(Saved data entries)
——
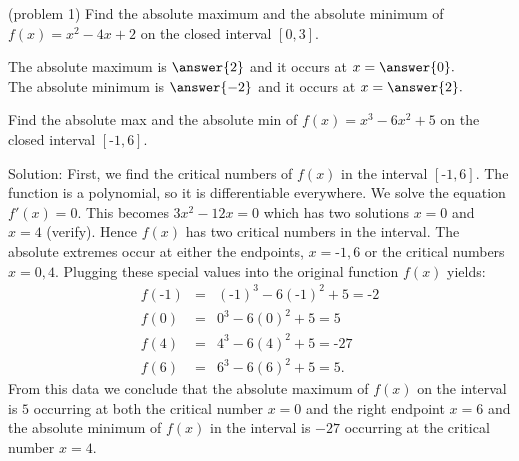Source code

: \documentclass[handout]{ximera}
\begin{document}
\begin{problem}(problem 1)
Find the absolute maximum and the absolute minimum of $f(x) = x^2 - 4x + 2$
on the closed interval $[0, 3]$.

The absolute maximum is $\answer{2}$ and it occurs at $x = \answer{0}.$\\
The absolute minimum is $\answer{-2}$ and it occurs at $x = \answer{2}.$ 

\end{problem}



\begin{example}[example 2]
 Find the absolute max and the absolute min of $f(x) = x^3 - 6x^2 + 5$ on the closed interval $[\text{-}1, 6]$.

Solution:  First, we find the critical numbers of $f(x)$ in the interval $[\text{-}1, 6]$. 
The function is a polynomial, so it is differentiable everywhere.  
We solve the equation $f'(x) =0$.  This becomes $3x^2 -12x= 0$ which has two solutions $x=0$ and $x = 4$ (verify).
Hence $f(x)$ has two critical numbers in the interval.
The absolute extremes occur at either the endpoints, $x=\text{-}1, 6$ or the critical numbers $x = 0, 4$.  
Plugging these special values into the original function $f(x)$ yields:
\begin{eqnarray*}
f(\text{-}1) &=& (\text{-}1)^3 -6(\text{-}1)^2 + 5 = \text{-}2\\
f(0) &=& 0^3 - 6(0)^2 + 5 =5\\
f(4) &=& 4^3 - 6(4)^2 + 5 = \text{-}27\\
f(6) &=& 6^3 - 6(6)^2 + 5 = 5.
\end{eqnarray*}
From this data we conclude that the absolute maximum of $f(x)$ on the interval is $5$ occurring 
at both the critical number $x = 0$ and the right endpoint $x = 6$ and 
the absolute minimum of $f(x)$ in the interval is $-27$
occurring at the critical number $x = 4$.
\begin{image}
\end{image}
\end{example}
\end{document}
——
**EXERCISE OBJECTIVE**
Check each line of the records for the word "example" and extract those that contain it.

**SOLUTION TO THIS EXERCISE**
\begin{example}[example 2]
\end{example}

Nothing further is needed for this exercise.